Depending on its isotopic composition, water appears in various 'flavours', technically known as isotopologues; among these are 'ordinary' water (H216O), composed of two hydrogen (H) and one oxygen (16O) atoms, and semi-heavy water (HDO), where one of the hydrogen atoms appears in its isotopical form of deuterium (D, or 2H).

In the Earth's oceans, the deuterium-to-hydrogen ratio (D/H) has been determined to be 1.56x10-4. This value is similar to that measured in some meteorites found on Earth, which are believed to originate from the outer asteroid belt.

In contrast, all of the six comets for which this ratio had been measured so far, including the well-known Halley and Hale-Bopp comets, show a value about twice as high as that of Earth-like water. These data seemed to suggest that asteroids, rather than comets, are the primary agents that delivered water to our planet.

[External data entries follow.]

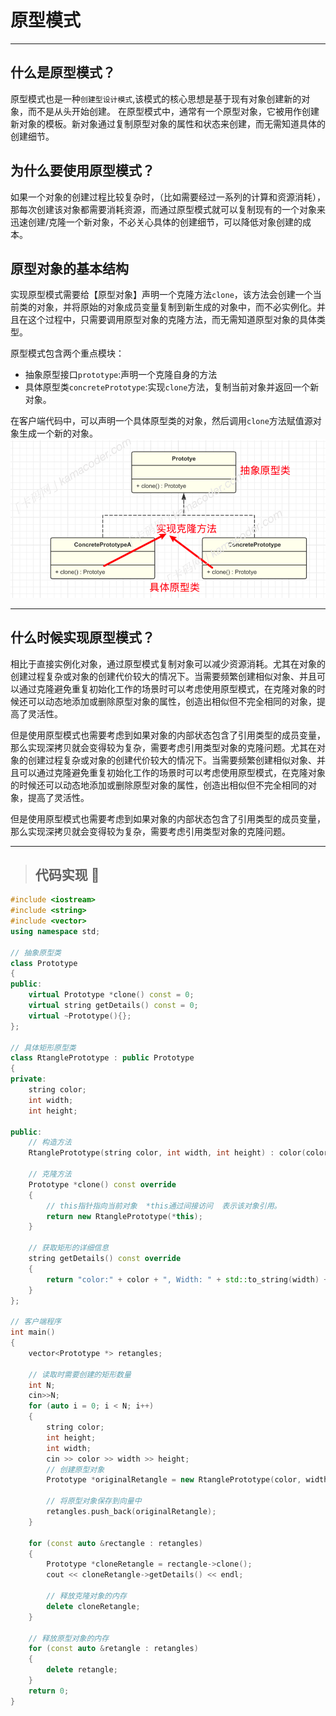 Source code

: # 原型模式

---

## 什么是原型模式？

原型模式也是一种`创建型设计模式`,该模式的核心思想是基于现有对象创建新的对象，而不是从头开始创建。
在原型模式中，通常有一个原型对象，它被用作创建新对象的模板。新对象通过复制原型对象的属性和状态来创建，而无需知道具体的创建细节。

## 为什么要使用原型模式？

如果一个对象的创建过程比较复杂时，（比如需要经过一系列的计算和资源消耗），那每次创建该对象都需要消耗资源，而通过原型模式就可以复制现有的一个对象来迅速创建/克隆一个新对象，不必关心具体的创建细节，可以降低对象创建的成本。

## 原型对象的基本结构

实现原型模式需要给【原型对象】声明一个克隆方法`clone`，该方法会创建一个当前类的对象，并将原始的对象成员变量复制到新生成的对象中，而不必实例化。并且在这个过程中，只需要调用原型对象的克隆方法，而无需知道原型对象的具体类型。

原型模式包含两个重点模块：

- 抽象原型接口`prototype`:声明一个克隆自身的方法
- 具体原型类`concretePrototype`:实现`clone`方法，复制当前对象并返回一个新对象。

在客户端代码中，可以声明一个具体原型类的对象，然后调用`clone`方法赋值源对象生成一个新的对象。
![alt text](image.png)

---

## 什么时候实现原型模式？

相比于直接实例化对象，通过原型模式复制对象可以减少资源消耗。尤其在对象的创建过程复杂或对象的创建代价较大的情况下。当需要频繁创建相似对象、并且可以通过克隆避免重复初始化工作的场景时可以考虑使用原型模式，在克隆对象的时候还可以动态地添加或删除原型对象的属性，创造出相似但不完全相同的对象，提高了灵活性。

但是使用原型模式也需要考虑到如果对象的内部状态包含了引用类型的成员变量，那么实现深拷贝就会变得较为复杂，需要考虑引用类型对象的克隆问题。尤其在对象的创建过程复杂或对象的创建代价较大的情况下。当需要频繁创建相似对象、并且可以通过克隆避免重复初始化工作的场景时可以考虑使用原型模式，在克隆对象的时候还可以动态地添加或删除原型对象的属性，创造出相似但不完全相同的对象，提高了灵活性。

但是使用原型模式也需要考虑到如果对象的内部状态包含了引用类型的成员变量，那么实现深拷贝就会变得较为复杂，需要考虑引用类型对象的克隆问题。

---

>## 代码实现 🚀

``` c++
#include <iostream>
#include <string>
#include <vector>
using namespace std;

// 抽象原型类
class Prototype
{
public:
    virtual Prototype *clone() const = 0;
    virtual string getDetails() const = 0;
    virtual ~Prototype(){};
};

// 具体矩形原型类
class RtanglePrototype : public Prototype
{
private:
    string color;
    int width;
    int height;

public:
    // 构造方法
    RtanglePrototype(string color, int width, int height) : color(color), width(width), height(height) {}

    // 克隆方法
    Prototype *clone() const override
    {
        // this指针指向当前对象  *this通过间接访问  表示该对象引用。
        return new RtanglePrototype(*this);
    }

    // 获取矩形的详细信息
    string getDetails() const override
    {
        return "color:" + color + ", Width: " + std::to_string(width) + ", Height: " + std::to_string(height);
    }
};

// 客户端程序
int main()
{
    vector<Prototype *> retangles;

    // 读取时需要创建的矩形数量
    int N;
    cin>>N;
    for (auto i = 0; i < N; i++)
    {
        string color;
        int height;
        int width;
        cin >> color >> width >> height;
        // 创建原型对象
        Prototype *originalRetangle = new RtanglePrototype(color, width, height);

        // 将原型对象保存到向量中
        retangles.push_back(originalRetangle);
    }

    for (const auto &rectangle : retangles)
    {
        Prototype *cloneRetangle = rectangle->clone();
        cout << cloneRetangle->getDetails() << endl;

        // 释放克隆对象的内存
        delete cloneRetangle;
    }

    // 释放原型对象的内存
    for (const auto &retangle : retangles)
    {
        delete retangle;
    }
    return 0;
}



```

A new study, based on Herschel observations, has brought comets back on the scene, thus reopening the debate about the origin of water on Earth. The data demonstrate that comet 103P/Hartley 2, which was discovered in 1986, harbours water that has a D/H ratio similar to that of Earth's oceans. This comet has appeared in our skies on four more occasions since; the last time in late 2010, during which it was observed with Herschel.

"This is the first measurement of the D/H ratio of a Jupiter-Family comet," notes Paul Hartogh from the Max-Planck-Institut fur Sonnensystemforschung (MPS) in Katlenburg-Lindau, Germany.

Hartogh is the first author of a paper to appear in the journal Nature and published online on 5 October 2011. "The previous six determinations of this ratio focussed exclusively on Oort-Cloud comets," he adds.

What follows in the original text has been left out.